Been wondering …
If you were to put an animal with excellent night vision into a totally dark room, with a mirror on the wall … would that animal see its own reflection, or would there be no reflection to see because of lack of light?
Been wondering …
If you were to put an animal with excellent night vision into a totally dark room, with a mirror on the wall … would that animal see its own reflection, or would there be no reflection to see because of lack of light?
Without light the animal wouldn’t be able to see.
Mirrors work by reflecting light back at the viewer, therefore no light = no reflection.
Animals that “see in the dark” don’t. They see in very low level light. Sight requires light. A totally dark room has none. ergo…
“very low level light”
“dark”
Same thing aren’t they?
(I am just being pedantic. Ignore this post)
So what you’re all saying is that however good an animal’s night vision is, there has to be some light for the animal to be able to see? And in the presence of any light at all, there would be a reflection?
OK … what about a human equipped with infra-red vision specs, or whatever - in a completely dark room, would they see anything in the mirror? My guess would be no, even though they would be able to look down and see their own body …
Night vision goggles work the same as animal’s eyes. They enhance the little light that is there. There is no such thing as Night vision goggles that can see with no light. So yes, they would see a reflection.
And I think infra-red viewers would see a reflection too, but I am not 100% sure on that one.
Sorry, I didn’t read your post correctly. You were asking about infra-red googles.
Infra-red is still light. so infra-red goggles would still require the presence of light. Light that our eyes can’t detect, but still light.
Infrared googles require infrared too work. I don’t know whichwavelengths infrared googles can see; if it is the shorter infrared wavelengths you’d be able to see your reflection, but if it is th longer wavelengths you wouldn’t as glass absorbs the longer infrared frequencies (I think it is the former as I’ve seen seen footage shot by infrared cameras on copumentaries and glass is usually opaque).
nope - infra red is not the same as light, if by light you mean the visible spectrum. Infra red is a lot more like heat. A person using such night vision glasses and looking in a mirror, in a room that has NO light in the visible spectrum - i.e. light that be detected by human eyes - would still detect his image in the mirror, because he is, in fact, emitting infra-red radiation. Assuming that infra-red radiation is reflected by a mirror, and I believe it is, what he would “see” in the mirror would be what another person with infra-red goggles would see looking directly at him. Those glasses that enhance the avaliable light in very low light conditions do, in fact, work because there is SOME light. In fact, the total absence of light is almost impossible to find naturally any more. You have to be deep within a building, or in a cave someplace to be in a totally dark room.

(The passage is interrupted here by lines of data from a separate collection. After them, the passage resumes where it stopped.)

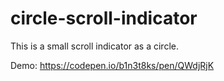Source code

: # circle-scroll-indicator

This is a small scroll indicator as a circle.

Demo: https://codepen.io/b1n3t8ks/pen/QWdjRjK
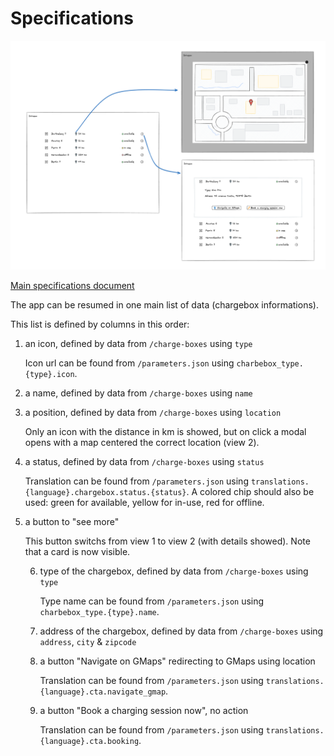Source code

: # Specifications

![Mockup](./mockup.png)

[Main specifications document](./specifications-document.pdf)

The app can be resumed in one main list of data (chargebox informations).

This list is defined by columns in this order:

1. an icon, defined by data from `/charge-boxes` using `type`

   Icon url can be found from `/parameters.json` using `charbebox_type.{type}.icon`.

2. a name, defined by data from `/charge-boxes` using `name`

3. a position, defined by data from `/charge-boxes` using `location`

   Only an icon with the distance in km is showed, but on click a modal opens with a map centered the correct location (view 2).

4. a status, defined by data from `/charge-boxes` using `status`

   Translation can be found from `/parameters.json` using `translations.{language}.chargebox.status.{status}`.
   A colored chip should also be used: green for available, yellow for in-use, red for offline.

5. a button to "see more"

   This button switchs from view 1 to view 2 (with details showed).
   Note that a card is now visible.

   6. type of the chargebox, defined by data from `/charge-boxes` using `type`

      Type name can be found from `/parameters.json` using `charbebox_type.{type}.name`.

   7. address of the chargebox, defined by data from `/charge-boxes` using `address`, `city` & `zipcode`

   8. a button "Navigate on GMaps" redirecting to GMaps using location

      Translation can be found from `/parameters.json` using `translations.{language}.cta.navigate_gmap`.

   9. a button "Book a charging session now", no action

      Translation can be found from `/parameters.json` using `translations.{language}.cta.booking`.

Actually, glass mostly reflects longwave IR (some small amount does get absorbed, of course). This is how greenhouses work. Light passes through the glass, heating objects inside. These warm objects re-radiate some of this heat energy as longwave IR, which is reflected back by the glass, further warming the objects.

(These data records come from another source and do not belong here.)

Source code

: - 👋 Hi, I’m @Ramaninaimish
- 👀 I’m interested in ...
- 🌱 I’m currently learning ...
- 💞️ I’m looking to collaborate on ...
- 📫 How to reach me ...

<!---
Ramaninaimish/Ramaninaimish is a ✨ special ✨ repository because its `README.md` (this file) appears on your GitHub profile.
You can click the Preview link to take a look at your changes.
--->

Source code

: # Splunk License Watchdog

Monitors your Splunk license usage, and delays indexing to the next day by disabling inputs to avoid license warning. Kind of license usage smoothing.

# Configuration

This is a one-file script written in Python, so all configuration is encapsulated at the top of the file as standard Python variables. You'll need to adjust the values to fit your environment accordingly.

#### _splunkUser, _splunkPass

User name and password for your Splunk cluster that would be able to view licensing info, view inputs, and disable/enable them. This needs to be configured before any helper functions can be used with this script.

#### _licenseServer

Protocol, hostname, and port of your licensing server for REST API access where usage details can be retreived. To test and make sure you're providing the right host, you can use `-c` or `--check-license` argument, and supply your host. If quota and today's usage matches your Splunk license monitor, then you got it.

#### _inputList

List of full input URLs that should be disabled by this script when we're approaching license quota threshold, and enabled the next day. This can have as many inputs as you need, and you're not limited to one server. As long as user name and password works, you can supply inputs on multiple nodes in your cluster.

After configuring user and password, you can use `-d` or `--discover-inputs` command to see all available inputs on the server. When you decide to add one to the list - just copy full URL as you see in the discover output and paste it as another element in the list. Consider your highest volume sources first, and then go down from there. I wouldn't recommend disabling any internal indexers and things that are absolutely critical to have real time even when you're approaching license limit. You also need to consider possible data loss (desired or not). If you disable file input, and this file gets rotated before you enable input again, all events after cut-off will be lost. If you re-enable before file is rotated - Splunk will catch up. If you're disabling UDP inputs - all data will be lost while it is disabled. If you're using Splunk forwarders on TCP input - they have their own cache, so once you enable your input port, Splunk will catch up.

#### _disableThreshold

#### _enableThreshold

Wow, you can organize search results by how hot the websites are? That could be useful.
Glass will absorb the longer infrared radiation almost completely; I don’t know how much is re-emitted, but I don’t think you would see a reflection. This also depends on other properties of the mirror.
The bolded part should read something like “slowing down the cooling rate” or something. The way you wrote it it sounds like energy is coming from nowhere.

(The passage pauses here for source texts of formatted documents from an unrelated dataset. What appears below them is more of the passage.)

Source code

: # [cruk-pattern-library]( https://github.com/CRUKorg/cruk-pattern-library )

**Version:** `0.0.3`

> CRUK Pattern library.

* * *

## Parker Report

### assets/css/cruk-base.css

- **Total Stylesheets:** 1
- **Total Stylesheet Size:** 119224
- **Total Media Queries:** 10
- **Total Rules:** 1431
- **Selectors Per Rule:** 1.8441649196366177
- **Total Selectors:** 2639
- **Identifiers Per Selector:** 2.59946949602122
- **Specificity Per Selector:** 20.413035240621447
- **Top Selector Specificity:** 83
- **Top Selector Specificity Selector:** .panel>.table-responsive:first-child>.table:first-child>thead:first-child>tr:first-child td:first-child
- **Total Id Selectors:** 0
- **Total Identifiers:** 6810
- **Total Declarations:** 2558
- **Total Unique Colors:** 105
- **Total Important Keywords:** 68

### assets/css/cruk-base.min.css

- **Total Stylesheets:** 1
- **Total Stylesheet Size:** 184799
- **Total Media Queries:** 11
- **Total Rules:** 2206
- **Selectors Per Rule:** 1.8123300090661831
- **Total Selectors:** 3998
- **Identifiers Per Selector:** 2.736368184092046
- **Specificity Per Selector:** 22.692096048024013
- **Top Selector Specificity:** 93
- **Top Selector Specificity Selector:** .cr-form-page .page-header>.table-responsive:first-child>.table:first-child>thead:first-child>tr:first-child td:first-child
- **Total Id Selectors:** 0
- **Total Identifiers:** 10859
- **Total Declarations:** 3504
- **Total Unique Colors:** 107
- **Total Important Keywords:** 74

I thought that glass was transparent to most frequencies of infrared, just like visible light. It’s with ultraviolet that glass suddenly becomes nearly opaque.
Glass is transparent to the higher frequencies of infrared, but not to the lower frequencies.
bolding mine
Ummmm
So in a room lit only by ultraviolet light*, you’d see nothing in a mirror?
It’s not the same light, but it is quite close.
I’m not sure what was unclear to you, so I’ll elaborate for the science-impaired–though I’m sure you know most of this. Visible light and shortwave infrared pass through glass. This is fairly obvious, hence the usefulness of windows. In a greenhouse, this light hits the plants, the ground, the shelves and anything else inside. Some of it is absorbed, and some of it is reflected away. The light that is absorbed imparts energy to the atoms that make up the plant, the ground, the shelf or whatever. This energy is heat.
If the only “light” in the room was in the UV spectrum and past the visible spectrum, you would see nothing at all. You eyes only see light in the range of 400-700 nanometers or so. So no matter how much IR or UV “light” is in that room, you’d see it as totally dark.
The “blacklight” phenomenon in discos is different. These lamps are emitting light in the ultraviolet range. Some compounds fluoresce in response to UV light, and you see that glow. See here for more info. Black light posters are painted with compounds that fluoresce and look cool under the light. Your white clothes glow because of the detergent you use when you wash them (dark clothes would glow too but the other colors in there absorb most of the radiation).
You see purple/blue coming from a black light because it looks cooler, and it’s also (in the case of UV lamps used in labs) a way to tell that the lamp is ON, because you wouldn’t know otherwise.